B
ob Morane est de ces personnages qu'on se réjouit toujours de retrouver, chaque nouvel album apportant son lot d'aventures qui ne manquent jamais de nous faire passer un bon moment. C'est donc avec envie que l'on s'approche de ce nouveau tome.
Mais l'envie fait bien vite place au doute, tant le héros qu'on nous présente en couverture n'a rien en commun avec le Bob Morane que nous connaissons tous. Le dessin léché et hyper réaliste de Coria a en effet fait la place au trait de Franck Leclercq qui, pour cet album, manque cruellement de charme. En plus de personnages méconnaissables, ses planches sont d'un niveau si médiocre qu'on peine à se rappeler le travail d'exception qu'il effectua sur le troisième et dernier tome de Fée et tendres automates. On est ici à mille lieues de ce style si flamboyant qui lui avait permis de succéder si brillamment à Béatrice Tillier. Les planches sont vides, les décors artificiels, les personnages inexpressifs, les couleurs fades et le découpage, qui se veut ici un rien plus moderne, totalement inadapté. Malgré l'extravagance de certaines intrigues, la série était toujours parvenue à garder un réalisme apparent grâce à un graphisme dans la plus pure tradition franco-belge. Or, c'est avec l'impression de se plonger dans un mauvais jeu vidéo que commence la lecture de cet album.
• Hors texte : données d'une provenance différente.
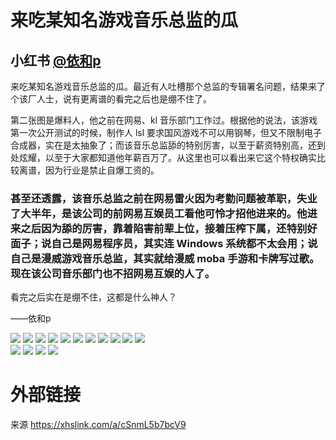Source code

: # 来吃某知名游戏音乐总监的瓜

## 小红书 [@依和p](https://www.xiaohongshu.com/user/profile/620d3b24000000001000775a)

来吃某知名游戏音乐总监的瓜。最近有人吐槽那个总监的专辑署名问题，结果来了个该厂人士，说有更离谱的看完之后也是绷不住了。

第二张图是爆料人，他之前在网易、kl 音乐部门工作过。根据他的说法，该游戏第一次公开测试的时候，制作人 lsl 要求国风游戏不可以用钢琴，但又不限制电子合成器，实在是太抽象了；而该音乐总监舔的特别厉害，以至于薪资特别高，还到处炫耀，以至于大家都知道他年薪百万了。从这里也可以看出来它这个特权确实比较离谱，因为行业是禁止自爆工资的。

### 甚至还透露，该音乐总监之前在网易雷火因为考勤问题被革职，失业了大半年，是该公司的前网易互娱员工看他可怜才招他进来的。他进来之后因为舔的厉害，靠着陷害前辈上位，接着压榨下属，还特别好面子；说自己是网易程序员，其实连 Windows 系统都不太会用；说自己是漫威游戏音乐总监，其实就给漫威 moba 手游和卡牌写过歌。现在该公司音乐部门也不招网易互娱的人了。

看完之后实在是绷不住，这都是什么神人？
	
——依和p

![](https://raw.githubusercontent.com/KugouGames/iming-blog/refs/heads/main/evil-of-kurogames/images/xhs_67f154c30000000009015748/1.jpg)
![](https://raw.githubusercontent.com/KugouGames/iming-blog/refs/heads/main/evil-of-kurogames/images/xhs_67f154c30000000009015748/2.jpg)
![](https://raw.githubusercontent.com/KugouGames/iming-blog/refs/heads/main/evil-of-kurogames/images/xhs_67f154c30000000009015748/3.jpg)
![](https://raw.githubusercontent.com/KugouGames/iming-blog/refs/heads/main/evil-of-kurogames/images/xhs_67f154c30000000009015748/4.jpg)
![](https://raw.githubusercontent.com/KugouGames/iming-blog/refs/heads/main/evil-of-kurogames/images/xhs_67f154c30000000009015748/5.jpg)
![](https://raw.githubusercontent.com/KugouGames/iming-blog/refs/heads/main/evil-of-kurogames/images/xhs_67f154c30000000009015748/6.jpg)
![](https://raw.githubusercontent.com/KugouGames/iming-blog/refs/heads/main/evil-of-kurogames/images/xhs_67f154c30000000009015748/7.jpg)
![](https://raw.githubusercontent.com/KugouGames/iming-blog/refs/heads/main/evil-of-kurogames/images/xhs_67f154c30000000009015748/8.jpg)
![](https://raw.githubusercontent.com/KugouGames/iming-blog/refs/heads/main/evil-of-kurogames/images/xhs_67f154c30000000009015748/9.jpg)
![](https://raw.githubusercontent.com/KugouGames/iming-blog/refs/heads/main/evil-of-kurogames/images/xhs_67f154c30000000009015748/10.jpg)
![](https://raw.githubusercontent.com/KugouGames/iming-blog/refs/heads/main/evil-of-kurogames/images/xhs_67f154c30000000009015748/11.jpg)\
![](https://raw.githubusercontent.com/KugouGames/iming-blog/refs/heads/main/evil-of-kurogames/images/xhs_67f154c30000000009015748/12.jpg)
![](https://raw.githubusercontent.com/KugouGames/iming-blog/refs/heads/main/evil-of-kurogames/images/xhs_67f154c30000000009015748/13.jpg)
![](https://raw.githubusercontent.com/KugouGames/iming-blog/refs/heads/main/evil-of-kurogames/images/xhs_67f154c30000000009015748/14.jpg)
![](https://raw.githubusercontent.com/KugouGames/iming-blog/refs/heads/main/evil-of-kurogames/images/xhs_67f154c30000000009015748/15.jpg)

# 外部链接

来源 https://xhslink.com/a/cSnmL5b7bcV9
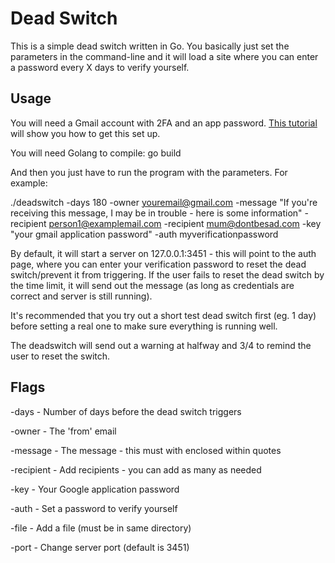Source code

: # Dead Switch

This is a simple dead switch written in Go. You basically just set the parameters in the command-line and it will load a site where you can enter a password every X days to verify yourself.

## Usage

You will need a Gmail account with 2FA and an app password. [This tutorial](https://support.google.com/mail/answer/185833?hl=en) will show you how to get this set up.

You will need Golang to compile: go build

And then you just have to run the program with the parameters. For example:

./deadswitch -days 180 -owner youremail@gmail.com -message "If you're receiving this message, I may be in trouble - here is some information" -recipient person1@examplemail.com -recipient mum@dontbesad.com -key "your gmail application password" -auth myverificationpassword

By default, it will start a server on 127.0.0.1:3451 - this will point to the auth page, where you can enter your verification password to reset the dead switch/prevent it from triggering. If the user fails to reset the dead switch by the time limit, it will send out the message (as long as credentials are correct and server is still running).

It's recommended that you try out a short test dead switch first (eg. 1 day) before setting a real one to make sure everything is running well. 

The deadswitch will send out a warning at halfway and 3/4 to remind the user to reset the switch.

## Flags
-days - Number of days before the dead switch triggers 

-owner - The 'from' email

-message - The message - this must with enclosed within quotes

-recipient - Add recipients - you can add as many as needed

-key - Your Google application password 

-auth - Set a password to verify yourself

-file - Add a file (must be in same directory)

-port - Change server port (default is 3451)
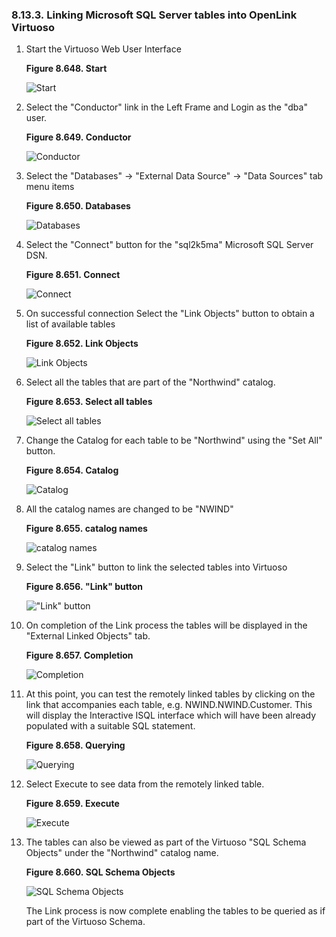 <div>

<div>

<div>

<div>

### 8.13.3. Linking Microsoft SQL Server tables into OpenLink Virtuoso

</div>

</div>

</div>

<div>

1.  Start the Virtuoso Web User Interface

    <div>

    <div>

    **Figure 8.648. Start**

    <div>

    <div>

    ![Start](images/ui/lora1.png)

    </div>

    </div>

    </div>

      

    </div>

2.  Select the "Conductor" link in the Left Frame and Login as the "dba"
    user.

    <div>

    <div>

    **Figure 8.649. Conductor**

    <div>

    <div>

    ![Conductor](images/ui/lora2.png)

    </div>

    </div>

    </div>

      

    </div>

3.  Select the "Databases" -\> "External Data Source" -\> "Data Sources"
    tab menu items

    <div>

    <div>

    **Figure 8.650. Databases**

    <div>

    <div>

    ![Databases](images/ui/slora3.png)

    </div>

    </div>

    </div>

      

    </div>

4.  Select the "Connect" button for the "sql2k5ma" Microsoft SQL Server
    DSN.

    <div>

    <div>

    **Figure 8.651. Connect**

    <div>

    <div>

    ![Connect](images/ui/slora4.png)

    </div>

    </div>

    </div>

      

    </div>

5.  On successful connection Select the "Link Objects" button to obtain
    a list of available tables

    <div>

    <div>

    **Figure 8.652. Link Objects**

    <div>

    <div>

    ![Link Objects](images/ui/slora5.png)

    </div>

    </div>

    </div>

      

    </div>

6.  Select all the tables that are part of the "Northwind" catalog.

    <div>

    <div>

    **Figure 8.653. Select all tables**

    <div>

    <div>

    ![Select all tables](images/ui/slora6.png)

    </div>

    </div>

    </div>

      

    </div>

7.  Change the Catalog for each table to be "Northwind" using the "Set
    All" button.

    <div>

    <div>

    **Figure 8.654. Catalog**

    <div>

    <div>

    ![Catalog](images/ui/slora7.png)

    </div>

    </div>

    </div>

      

    </div>

8.  All the catalog names are changed to be "NWIND"

    <div>

    <div>

    **Figure 8.655. catalog names**

    <div>

    <div>

    ![catalog names](images/ui/slora8.png)

    </div>

    </div>

    </div>

      

    </div>

9.  Select the "Link" button to link the selected tables into Virtuoso

    <div>

    <div>

    **Figure 8.656. "Link" button**

    <div>

    <div>

    !["Link" button](images/ui/slora9.png)

    </div>

    </div>

    </div>

      

    </div>

10. On completion of the Link process the tables will be displayed in
    the "External Linked Objects" tab.

    <div>

    <div>

    **Figure 8.657. Completion**

    <div>

    <div>

    ![Completion](images/ui/slora10.png)

    </div>

    </div>

    </div>

      

    </div>

11. At this point, you can test the remotely linked tables by clicking
    on the link that accompanies each table, e.g. NWIND.NWIND.Customer.
    This will display the Interactive ISQL interface which will have
    been already populated with a suitable SQL statement.

    <div>

    <div>

    **Figure 8.658. Querying**

    <div>

    <div>

    ![Querying](images/ui/slora11.png)

    </div>

    </div>

    </div>

      

    </div>

12. Select Execute to see data from the remotely linked table.

    <div>

    <div>

    **Figure 8.659. Execute**

    <div>

    <div>

    ![Execute](images/ui/slora12.png)

    </div>

    </div>

    </div>

      

    </div>

13. The tables can also be viewed as part of the Virtuoso "SQL Schema
    Objects" under the "Northwind" catalog name.

    <div>

    <div>

    **Figure 8.660. SQL Schema Objects**

    <div>

    <div>

    ![SQL Schema Objects](images/ui/slora13.png)

    </div>

    </div>

    </div>

      

    </div>

    The Link process is now complete enabling the tables to be queried
    as if part of the Virtuoso Schema.

</div>

</div>

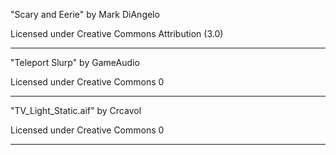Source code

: "Scary and Eerie"
by Mark DiAngelo

Licensed under
Creative Commons
Attribution (3.0)

---

"Teleport Slurp"
by GameAudio

Licensed under
Creative Commons 0

---

"TV_Light_Static.aif"
by Crcavol

Licensed under
Creative Commons 0

---
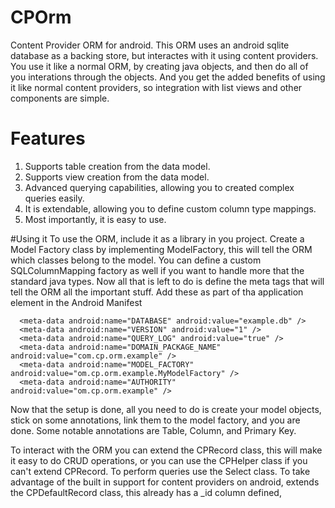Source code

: # CPOrm
Content Provider ORM for android.  This ORM uses an android sqlite database as a backing store, but interactes with it using  content providers.  You use it like a normal ORM, by creating java objects, and then do all of you interations through the objects. And you get the added benefits of using it like normal content providers, so integration with list views and other components are simple.

# Features
1. Supports table creation from the data model.
2. Supports view creation from the data model.
3. Advanced querying capabilities, allowing you to created complex queries easily.
4. It is extendable, allowing you to define custom column type mappings.
5. Most importantly, it is easy to use.

#Using it
To use the ORM, include it as a library in you project.  Create a Model Factory class by implementing ModelFactory, this will tell the ORM which classes belong to the model.  You can define a custom SQLColumnMapping factory as well if you want to handle more that the standard java types. Now all that is left to do is define the meta tags that will tell the ORM all the important stuff. Add these as part of tha application element in the Android Manifest


      <meta-data android:name="DATABASE" android:value="example.db" />
      <meta-data android:name="VERSION" android:value="1" />
      <meta-data android:name="QUERY_LOG" android:value="true" />
      <meta-data android:name="DOMAIN_PACKAGE_NAME" android:value="com.cp.orm.example" />
      <meta-data android:name="MODEL_FACTORY" android:value="om.cp.orm.example.MyModelFactory" />
      <meta-data android:name="AUTHORITY" android:value="om.cp.orm.example" />

Now that the setup is done, all you need to do is create your model objects, stick on some annotations, link them to the model factory, and you are done.  Some notable annotations are Table, Column, and Primary Key.

To interact with the ORM you can extend the CPRecord class, this will make it easy to do CRUD operations, or you can use the CPHelper class if you can't extend CPRecord. To perform queries use the Select class.  To take advantage of the built in support for content providers on android, extends the CPDefaultRecord class, this already has a _id column defined,
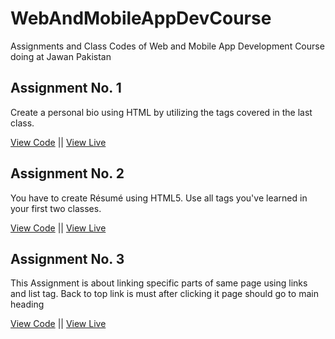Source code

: # WebAndMobileAppDevCourse
Assignments and Class Codes of Web and Mobile App Development Course doing at Jawan Pakistan

## Assignment No. 1
Create a personal bio using HTML by utilizing the tags covered in the last class.

[View Code](https://github.com/MYousufSoomro/WebAndMobileAppDevCourse/blob/main/AssignmentNo1.html) ||
[View Live](https://myousufsoomro.github.io/WebAndMobileAppDevCourse/AssignmentNo1.html)

## Assignment No. 2
You have to create Résumé using HTML5. Use all tags you've learned in your first two classes.

[View Code](https://github.com/MYousufSoomro/WebAndMobileAppDevCourse/blob/main/AssignmentNo2.html) ||
[View Live](https://myousufsoomro.github.io/WebAndMobileAppDevCourse/AssignmentNo2.html)

## Assignment No. 3
This Assignment is about linking specific parts of same page using links and list tag. Back to top link is must after clicking it page should go to main heading

[View Code](https://github.com/MYousufSoomro/WebAndMobileAppDevCourse/blob/main/AssignmentNo3.html) ||
[View Live](https://myousufsoomro.github.io/WebAndMobileAppDevCourse/AssignmentNo3.html)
On retrouve dans cette nouvelle aventure les éléments qui ont fait le succès de la série depuis ses débuts, mais l'ensemble se révèle peu concluant. Henri Vernes n'est plus le conteur de jadis et s'empêtre ici dans une histoire sans queue ni tête, et sans intérêt véritable pour le lecteur en quête de surprises et de rebondissements. Nous suivons Bob Morane et Bill Balantine dans un périple entre plusieurs mondes reliés entre eux par une série de portes qu'il est impossible de franchir en sens inverse. Ils sont donc contraints de continuer. Dans chaque monde, ils doivent faire face à plusieurs ennemis et aux tensions internes qui affectent le groupe qui s'est formé autour d'eux. Mais nos deux compères triomphent trop facilement pour que l'on ressente le moindre suspense. Par ailleurs, le manque d'informations sur les peuples et créatures qu'ils affrontent finit par tarir notre intérêt. Bien sûr, certains mystères nous seront révélés dans les deux prochains tomes qui clôturent le cycle d'Ananké. Mais n'y trouvons point d'excuses : ce tome d'introduction ne donne pas du tout envie de découvrir la suite.
Pour conclure, disons que cet album n'aurait certainement jamais du voir le jour, et ce pour plusieurs raisons : il dénature une série devenue mythique, il empêche peut-être les plus jeunes lecteurs de redécouvrir les autres albums et il gâche l'immense talent de ses auteurs. Espérons que la trilogie Ananké sera une parenthèse dans la vie de Bob Morane et que notre héros préféré retrouvera bientôt son apparence d'antan.